I only knew her four and a half years. She taught me to say shush instead of shut up because “It sounded much nicer.” That’s how most memories of my mom are, just momentary glimpses into the kind of person she was and wanted me to become. She died in July of 1985 from cancer. Four and a half years together means we celebrated five Mothers Days as mother and daughter. I don’t remember any of those celebrations but sometimes we learn more acutely by what we don’t remember in life than by what we do. Here’s what I know to be true…

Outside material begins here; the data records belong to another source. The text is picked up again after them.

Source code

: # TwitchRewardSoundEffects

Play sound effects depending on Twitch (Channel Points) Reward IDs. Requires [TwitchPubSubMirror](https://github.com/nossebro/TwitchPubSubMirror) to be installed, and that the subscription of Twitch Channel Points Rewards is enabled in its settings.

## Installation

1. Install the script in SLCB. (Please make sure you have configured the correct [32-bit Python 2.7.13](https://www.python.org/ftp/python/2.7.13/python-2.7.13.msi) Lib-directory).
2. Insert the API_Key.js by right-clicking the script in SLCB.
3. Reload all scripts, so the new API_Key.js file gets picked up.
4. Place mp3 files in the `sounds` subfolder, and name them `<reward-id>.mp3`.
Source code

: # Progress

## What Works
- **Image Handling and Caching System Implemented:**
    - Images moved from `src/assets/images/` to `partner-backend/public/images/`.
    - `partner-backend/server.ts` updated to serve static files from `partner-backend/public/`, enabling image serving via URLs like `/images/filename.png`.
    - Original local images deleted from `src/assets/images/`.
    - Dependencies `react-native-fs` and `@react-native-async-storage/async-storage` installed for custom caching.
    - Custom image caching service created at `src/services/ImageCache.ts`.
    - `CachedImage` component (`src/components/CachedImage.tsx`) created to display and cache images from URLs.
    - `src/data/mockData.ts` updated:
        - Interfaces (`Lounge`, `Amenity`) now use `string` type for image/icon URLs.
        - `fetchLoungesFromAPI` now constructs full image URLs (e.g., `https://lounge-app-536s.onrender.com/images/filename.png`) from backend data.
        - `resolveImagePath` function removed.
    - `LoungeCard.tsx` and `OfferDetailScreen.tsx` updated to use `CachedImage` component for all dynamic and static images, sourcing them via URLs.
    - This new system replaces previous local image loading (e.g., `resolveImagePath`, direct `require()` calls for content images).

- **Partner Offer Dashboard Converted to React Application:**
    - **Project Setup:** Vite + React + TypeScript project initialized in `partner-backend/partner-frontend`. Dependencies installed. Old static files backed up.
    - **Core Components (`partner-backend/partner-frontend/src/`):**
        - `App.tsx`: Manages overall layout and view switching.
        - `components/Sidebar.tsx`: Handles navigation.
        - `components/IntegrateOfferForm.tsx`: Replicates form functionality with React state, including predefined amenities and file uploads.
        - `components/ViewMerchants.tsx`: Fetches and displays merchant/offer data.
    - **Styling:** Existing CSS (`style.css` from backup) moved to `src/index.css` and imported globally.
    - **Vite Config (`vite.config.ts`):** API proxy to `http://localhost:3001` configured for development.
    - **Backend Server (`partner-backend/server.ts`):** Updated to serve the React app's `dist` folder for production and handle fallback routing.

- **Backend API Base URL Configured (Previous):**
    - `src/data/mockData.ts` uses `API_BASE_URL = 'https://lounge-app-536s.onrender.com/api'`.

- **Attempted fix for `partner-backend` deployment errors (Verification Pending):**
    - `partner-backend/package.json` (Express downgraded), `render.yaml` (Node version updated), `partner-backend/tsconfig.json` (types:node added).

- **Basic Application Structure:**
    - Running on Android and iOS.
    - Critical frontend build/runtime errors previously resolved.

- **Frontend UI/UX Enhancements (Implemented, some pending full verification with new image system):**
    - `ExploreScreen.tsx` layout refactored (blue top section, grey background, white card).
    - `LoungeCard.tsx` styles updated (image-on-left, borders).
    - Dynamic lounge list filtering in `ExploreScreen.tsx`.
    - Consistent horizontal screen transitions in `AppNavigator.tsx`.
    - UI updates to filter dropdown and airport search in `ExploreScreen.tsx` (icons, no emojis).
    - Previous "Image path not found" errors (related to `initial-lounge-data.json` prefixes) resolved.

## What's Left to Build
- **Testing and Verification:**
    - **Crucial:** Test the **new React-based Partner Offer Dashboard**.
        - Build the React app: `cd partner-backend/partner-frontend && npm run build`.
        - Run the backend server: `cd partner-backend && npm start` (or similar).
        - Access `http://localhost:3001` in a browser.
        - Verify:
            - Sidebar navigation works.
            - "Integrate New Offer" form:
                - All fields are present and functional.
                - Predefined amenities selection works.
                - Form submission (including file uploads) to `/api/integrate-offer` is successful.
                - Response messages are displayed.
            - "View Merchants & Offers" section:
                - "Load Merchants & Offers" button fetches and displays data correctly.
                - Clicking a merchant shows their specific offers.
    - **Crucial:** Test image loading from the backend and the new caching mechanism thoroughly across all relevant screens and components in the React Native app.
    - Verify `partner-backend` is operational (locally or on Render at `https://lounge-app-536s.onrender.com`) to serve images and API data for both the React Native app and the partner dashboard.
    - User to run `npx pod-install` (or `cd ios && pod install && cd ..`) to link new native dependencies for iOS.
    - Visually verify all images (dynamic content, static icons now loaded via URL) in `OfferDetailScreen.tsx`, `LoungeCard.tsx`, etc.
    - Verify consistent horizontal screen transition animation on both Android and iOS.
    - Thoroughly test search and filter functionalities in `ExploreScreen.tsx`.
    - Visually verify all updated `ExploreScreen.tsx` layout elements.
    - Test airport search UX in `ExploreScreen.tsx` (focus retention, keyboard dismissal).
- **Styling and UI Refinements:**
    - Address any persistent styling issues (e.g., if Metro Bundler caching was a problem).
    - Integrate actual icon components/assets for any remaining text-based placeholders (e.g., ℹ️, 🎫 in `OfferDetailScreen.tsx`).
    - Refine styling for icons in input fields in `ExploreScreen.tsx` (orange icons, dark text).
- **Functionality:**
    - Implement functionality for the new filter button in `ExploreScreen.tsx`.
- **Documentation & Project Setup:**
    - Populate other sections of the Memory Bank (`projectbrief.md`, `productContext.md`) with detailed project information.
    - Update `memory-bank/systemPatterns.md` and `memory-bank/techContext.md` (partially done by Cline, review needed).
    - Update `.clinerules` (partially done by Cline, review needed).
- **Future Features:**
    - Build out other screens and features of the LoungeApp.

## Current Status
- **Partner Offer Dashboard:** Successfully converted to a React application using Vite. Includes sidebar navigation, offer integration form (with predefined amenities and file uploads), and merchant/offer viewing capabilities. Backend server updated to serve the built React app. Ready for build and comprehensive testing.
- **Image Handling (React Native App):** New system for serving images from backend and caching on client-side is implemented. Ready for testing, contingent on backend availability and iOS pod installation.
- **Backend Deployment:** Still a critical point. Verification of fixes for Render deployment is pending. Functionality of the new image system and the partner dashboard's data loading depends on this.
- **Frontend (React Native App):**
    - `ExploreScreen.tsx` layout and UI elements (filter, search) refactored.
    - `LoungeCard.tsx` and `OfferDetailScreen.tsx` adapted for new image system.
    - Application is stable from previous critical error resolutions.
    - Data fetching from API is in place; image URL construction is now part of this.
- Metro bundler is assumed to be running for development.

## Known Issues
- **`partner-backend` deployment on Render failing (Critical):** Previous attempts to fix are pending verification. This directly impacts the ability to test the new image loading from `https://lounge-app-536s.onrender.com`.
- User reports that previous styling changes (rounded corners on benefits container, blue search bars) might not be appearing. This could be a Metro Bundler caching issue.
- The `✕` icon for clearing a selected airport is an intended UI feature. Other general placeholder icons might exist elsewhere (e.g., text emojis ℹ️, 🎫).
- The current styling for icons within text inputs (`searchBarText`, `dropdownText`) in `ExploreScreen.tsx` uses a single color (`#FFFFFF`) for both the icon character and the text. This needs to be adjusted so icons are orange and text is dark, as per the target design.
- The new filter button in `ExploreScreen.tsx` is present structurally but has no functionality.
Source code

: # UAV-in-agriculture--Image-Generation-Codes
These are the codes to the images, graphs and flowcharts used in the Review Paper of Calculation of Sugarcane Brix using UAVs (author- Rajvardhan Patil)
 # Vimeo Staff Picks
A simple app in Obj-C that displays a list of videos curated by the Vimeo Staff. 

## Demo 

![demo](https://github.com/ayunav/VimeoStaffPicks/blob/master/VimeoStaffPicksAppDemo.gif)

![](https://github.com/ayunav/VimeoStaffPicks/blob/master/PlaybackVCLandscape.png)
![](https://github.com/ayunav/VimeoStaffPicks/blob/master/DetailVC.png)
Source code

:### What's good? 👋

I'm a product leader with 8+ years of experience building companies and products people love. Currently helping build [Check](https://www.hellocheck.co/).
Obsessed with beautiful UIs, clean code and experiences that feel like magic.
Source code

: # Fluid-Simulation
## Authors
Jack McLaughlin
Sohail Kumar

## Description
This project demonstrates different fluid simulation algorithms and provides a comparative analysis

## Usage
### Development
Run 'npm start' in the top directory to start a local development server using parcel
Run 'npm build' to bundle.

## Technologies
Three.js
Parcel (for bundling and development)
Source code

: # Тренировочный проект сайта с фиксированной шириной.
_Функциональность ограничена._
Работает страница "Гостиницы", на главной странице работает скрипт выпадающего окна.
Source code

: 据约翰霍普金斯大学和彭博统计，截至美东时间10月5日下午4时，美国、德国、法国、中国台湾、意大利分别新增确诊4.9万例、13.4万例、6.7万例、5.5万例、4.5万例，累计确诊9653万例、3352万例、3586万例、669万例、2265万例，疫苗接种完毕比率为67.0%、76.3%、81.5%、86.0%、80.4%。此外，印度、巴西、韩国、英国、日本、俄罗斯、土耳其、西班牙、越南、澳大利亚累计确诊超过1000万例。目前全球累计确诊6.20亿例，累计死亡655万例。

Those closest to our heart will remember what and how we loved. Achievements, ambitions, failures, big moments, routine days all take a back seat to loving well those who matter most to us. One of my last clear memories of my mom alive was her correcting me and dishing out a “and I mean it” spanking from her sick bed in our suburban home. I don’t recall what I did exactly, but I do remember knowing full well I had gone too far. I have three daughters and my youngest is almost five, so I know the only reason she leaned over and used her precious energy on her ornery little girl was because loving me well meant wanting the best for me in the long run. Having a mom unable to get out of bed was zero excuse for poor behavior; not having my mom for the rest of my life would be no excuse for poor behavior either. She sent that message loud and clear. Sometimes a parent needs to do the hard thing to teach their kids the right thing. I’m guessing it literally did hurt her more than it hurt me. We’ll have a good laugh about it in heaven some day. In truth, it’s made me a better parent. She did the hardest thing by setting aside her needs for mine in that moment, and I can do hard things too. I pray I too can set aside my own needs and comforts for others. I pray my girls remember me as a mom who loved them enough to tell them the truth and expect their best even when it’s tough.
My mom knew she wasn’t going to be around to see my brother and me grow up. I don’t know how we spent our final Mothers Day together because so many of those days were filled with doctors, hospitals, and eventually hospice but I know she loved being a mom and she loved us well until the day she died. I don’t think I’ll ever outgrow missing and missing out on having her here, but I know her love is being passed on through me to my own kids and that’s a beautiful way God allows me to experience her each day.
My Mother’s Day gift to myself (besides that blue purse I’ve been eyeing) is to remember that I had a mom who loved me well and do the same for my own girls. I can’t do everything, I definitely can’t do anything perfect, but I can love them in the hard and easy places of life like only their mom can.
Happy Mother’s Day
0 comments on “Missing Out on Mother's Day”
Thanks for sharing a personal piece of yourself Jena. Love your last line…
Beautiful words, beautiful perspective. Thank you for sharing.